I am trying to build a conditional CNN
model. The model is,
At the first stage
of my model, I feed my data to Model 1
then, based on the prediction of Model 1
, I want to train the model to Conditional Cat model or Conditional Dog model
and finally, give the output from Conditional Cat model or Conditional Dog model. How Can I do this?
Note: My effort is,
import keras
from keras.layers import *
from keras.models import *
from keras.utils import *
img_rows,img_cols,number_of_class = 256,256,2
input = Input(shape=(img_rows,img_cols,3))
#----------- main model (Model 1) ------------------------------------
conv_01 = Convolution2D(64, 3, 3, activation='relu',name = 'conv_01') (input)
conv_02 = Convolution2D(64, 3, 3, activation='relu',name = 'conv_02') (conv_01)
skip_dog = conv_02
conv_03 = Convolution2D(64, 3, 3, activation='relu',name = 'conv_03') (conv_02)
skip_cat = conv_03
conv_04 = Convolution2D(64, 3, 3, activation='relu',name = 'conv_04') (conv_03)
flatten_main_model = Flatten() (conv_04)
Output_main_model = Dense(units = number_of_class , activation = 'softmax', name = "Output_layer")(flatten_main_model)
#----------- Conditional Cat model ------------------------------------
conv_05 = Convolution2D(64, 3, 3, activation='relu',name = 'conv_05') (skip_cat)
flatten_cat_model = Flatten() (conv_05)
Output_cat_model = Dense(units = number_of_class , activation = 'softmax', name = "Output_layer_cat")(flatten_cat_model)

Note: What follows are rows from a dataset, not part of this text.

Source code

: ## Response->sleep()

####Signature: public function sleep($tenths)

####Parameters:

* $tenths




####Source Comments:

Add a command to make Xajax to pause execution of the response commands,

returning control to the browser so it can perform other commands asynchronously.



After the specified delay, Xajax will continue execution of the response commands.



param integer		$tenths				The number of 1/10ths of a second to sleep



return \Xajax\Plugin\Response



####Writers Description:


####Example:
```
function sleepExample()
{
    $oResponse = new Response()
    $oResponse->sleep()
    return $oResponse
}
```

#----------- Conditional Dog model ------------------------------------
conv_06 = Convolution2D(64, 3, 3, activation='relu',name = 'conv_06') (skip_dog)
flatten_dog_model = Flatten() (conv_06)
Output_dog_model = Dense(units = number_of_class , activation = 'softmax', name = "Output_layer_dog")(flatten_dog_model)

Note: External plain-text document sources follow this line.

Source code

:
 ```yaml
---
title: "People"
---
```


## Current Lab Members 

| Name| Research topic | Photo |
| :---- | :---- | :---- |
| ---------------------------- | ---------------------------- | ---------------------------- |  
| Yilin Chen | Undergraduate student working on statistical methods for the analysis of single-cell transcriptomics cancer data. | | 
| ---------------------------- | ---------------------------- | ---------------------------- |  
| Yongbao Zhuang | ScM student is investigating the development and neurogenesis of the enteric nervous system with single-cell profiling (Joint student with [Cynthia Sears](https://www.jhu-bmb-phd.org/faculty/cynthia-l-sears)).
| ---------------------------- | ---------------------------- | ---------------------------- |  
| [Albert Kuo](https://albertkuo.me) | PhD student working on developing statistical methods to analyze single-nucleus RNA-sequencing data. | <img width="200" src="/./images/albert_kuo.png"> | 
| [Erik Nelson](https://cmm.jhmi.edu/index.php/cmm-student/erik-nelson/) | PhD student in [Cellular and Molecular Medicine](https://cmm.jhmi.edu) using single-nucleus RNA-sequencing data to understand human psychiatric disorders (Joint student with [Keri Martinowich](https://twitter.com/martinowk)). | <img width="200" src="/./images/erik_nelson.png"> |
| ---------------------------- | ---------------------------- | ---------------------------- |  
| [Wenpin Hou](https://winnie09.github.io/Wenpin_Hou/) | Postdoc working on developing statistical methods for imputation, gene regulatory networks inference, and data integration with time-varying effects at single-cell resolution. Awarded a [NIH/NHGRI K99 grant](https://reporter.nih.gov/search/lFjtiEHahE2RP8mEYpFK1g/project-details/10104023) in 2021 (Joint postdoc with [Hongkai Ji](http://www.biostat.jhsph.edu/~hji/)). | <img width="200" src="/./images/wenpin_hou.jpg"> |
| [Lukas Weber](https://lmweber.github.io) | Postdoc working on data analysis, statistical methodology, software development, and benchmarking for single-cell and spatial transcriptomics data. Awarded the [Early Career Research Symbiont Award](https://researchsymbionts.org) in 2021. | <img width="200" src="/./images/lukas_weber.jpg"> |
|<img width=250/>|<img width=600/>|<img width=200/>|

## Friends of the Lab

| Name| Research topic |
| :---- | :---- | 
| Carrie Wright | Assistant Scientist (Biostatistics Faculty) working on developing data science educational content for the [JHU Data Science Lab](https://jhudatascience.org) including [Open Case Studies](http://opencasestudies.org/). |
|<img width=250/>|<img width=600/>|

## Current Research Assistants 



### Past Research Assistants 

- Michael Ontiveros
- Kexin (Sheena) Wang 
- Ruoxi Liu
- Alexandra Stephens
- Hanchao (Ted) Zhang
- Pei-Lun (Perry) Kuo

#----------------------------- My discrete 3 models --------------------------------
model_01 = Model(inputs = input , outputs = Output_main_model,name = 'model_main')
model_02_1 = Model(inputs = input , outputs = Output_cat_model ,name = 'Conditional_cat_model')
model_02_2 = Model(inputs = input , outputs = Output_dog_model ,name = 'Conditional_dog_model')
How can I merge these 3 models (model_01, model_02_1, model_02_2
) based on these conditions?
**Conditions are: **
model_01
model_01
result feed data to model_02_1 or model_02_2
model_02_1 or model_02_2
The issue with a switch or conditionals (like if-then-else) as part of a neural network is that conditionals are not differentiable everywhere. Therefore the automatic differentiation methods would not work directly and solving this is super complex. Check this for more details.
A shortcut is you can end up training 3 separate models independently, and then during inference uses a control flow of conditionals to infer from them.
#Training -
model1 = model.fit(all images, P(cat/dog))
model2 = model.fit(all images, P(cat))
model3 = model.fit(all images, P(dog))
final prediction = argmax(model2, model3)
#Inference -
if model1.predict == Cat:
model2.predict
else:
model3.predict
But I don't think you are looking for that. I think you are looking to include conditionals as part of the computation graph itself.
Sadly, there is no direct way for you to build an if-then condition as part of a computation graph as per my knowledge. The keras.switch
that you see allows you to work with tensor outputs but not with layers of a graph during training. That's why you will see it being used as part of loss functions and not in computation graphs (throws input errors).
You can, however, try to build something similar with skip connections
and soft switching
.
A skip connection is a connection from a previous layer to another layer that allows you to pass information to the subsequent layers. This is quite common in very deep networks where information from the original data is subsequently lost. Check U-net or Resnet for example, which uses skip connections between layers to pass information to future layers.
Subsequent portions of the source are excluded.